Here’s a photo of a pretty neat piece of art hidden under one of the offramps from Storrow Drive.
What does it refer to? Well, Boston’s West End neighborhood, of course.
If you’re unaware of the history of the area, now just a jumbled mess of concrete and pavement, you should do some research on the history of the city you live in!
So, how did this proclamation make its way to where it is?
After the flare-up over the Williams name, subsequent Central Artery/Third Harbor Tunnel projects have been much more carefully attuned to neighborhood concerns. This is true even when the neighborhood doesn’t exist anymore.
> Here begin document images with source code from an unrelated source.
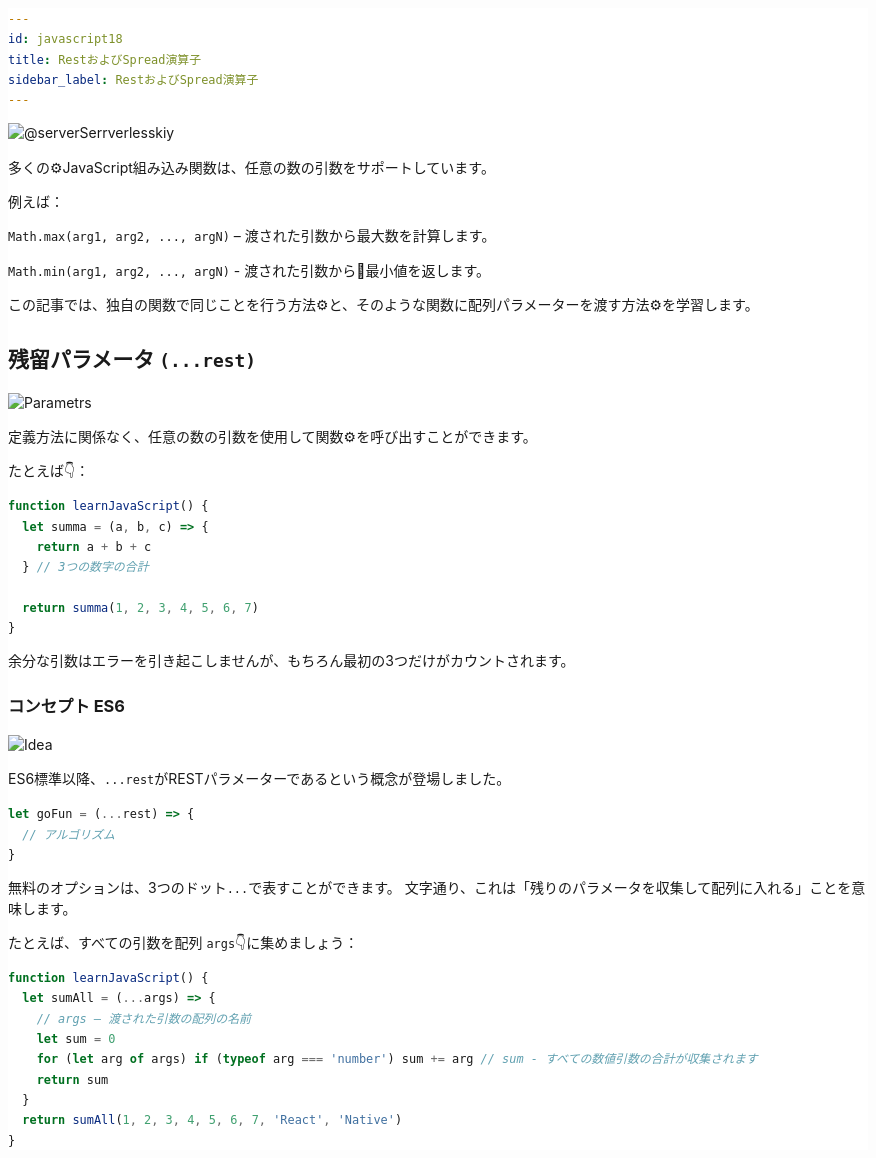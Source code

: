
 ```yaml
---
id: javascript18
title: RestおよびSpread演算子
sidebar_label: RestおよびSpread演算子
---
```


![@serverSerrverlesskiy](/img/javascript/headers/19.jpg)

多くの⚙️JavaScript組み込み関数は、任意の数の引数をサポートしています。

例えば：

`Math.max(arg1, arg2, ..., argN)` – 渡された引数から最大数を計算します。

`Math.min(arg1, arg2, ..., argN)` - 渡された引数から🔄最小値を返します。

この記事では、独自の関数で同じことを行う方法⚙️と、そのような関数に配列パラメーターを渡す方法⚙️を学習します。

## 残留パラメータ `(...rest)`

![Parametrs](https://media.giphy.com/media/3osxYoufeOGOA7xiX6/giphy.gif)

定義方法に関係なく、任意の数の引数を使用して関数⚙️を呼び出すことができます。

たとえば👇：

```jsx live
function learnJavaScript() {
  let summa = (a, b, c) => {
    return a + b + c
  } // 3つの数字の合計

  return summa(1, 2, 3, 4, 5, 6, 7)
}
```

余分な引数はエラーを引き起こしませんが、もちろん最初の3つだけがカウントされます。

### コンセプト ES6

![Idea](https://media.giphy.com/media/3o6Mbj2w67HnPQKgcE/giphy.gif)

ES6標準以降、`...rest`がRESTパラメーターであるという概念が登場しました。

```jsx
let goFun = (...rest) => {
  // アルゴリズム
}
```

無料のオプションは、3つのドット`...`で表すことができます。 文字通り、これは「残りのパラメータを収集して配列に入れる」ことを意味します。

たとえば、すべての引数を配列 `args`👇に集めましょう：

```jsx live
function learnJavaScript() {
  let sumAll = (...args) => {
    // args — 渡された引数の配列の名前
    let sum = 0
    for (let arg of args) if (typeof arg === 'number') sum += arg // sum - すべての数値引数の合計が収集されます
    return sum
  }
  return sumAll(1, 2, 3, 4, 5, 6, 7, 'React', 'Native')
}
```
A long concrete viaduct, which will take traffic from the yet-to-be-built cable-stayed bridge by North Station onto Storrow Drive, effectively marks the northern limit of the old West End neighborhood, gobbled up by a combination of Massachusetts General Hospital expansion and 1960s urban renewal. (One of the few remaining West End landmarks is the old Boys Club building on Blossom Street, just south of the Mass. General complex.)
The public art for the pedestrian walkway between the viaduct and Nashua Street and the Charles River Park condominiums is an eerie but affable memorial to the vanished West End.
Designed by a Yale art professor, Sheila Levrant de Bretteville, the foundation walls of the viaduct will bear indented images of the old neighborhood, stoops and doors and windows of the vanished houses. De Bretteville calls them “streetscape echoes.”
Quotations from the reminiscences of former residents will be cast into the concrete, including the once-proud boast: “The greatest neighborhood this side of heaven.” There are subtler images and icons as well, including embedded nameplates for long-gone streets and ironwork that resembles, or reflects, the wrought-iron work of the late 19th century.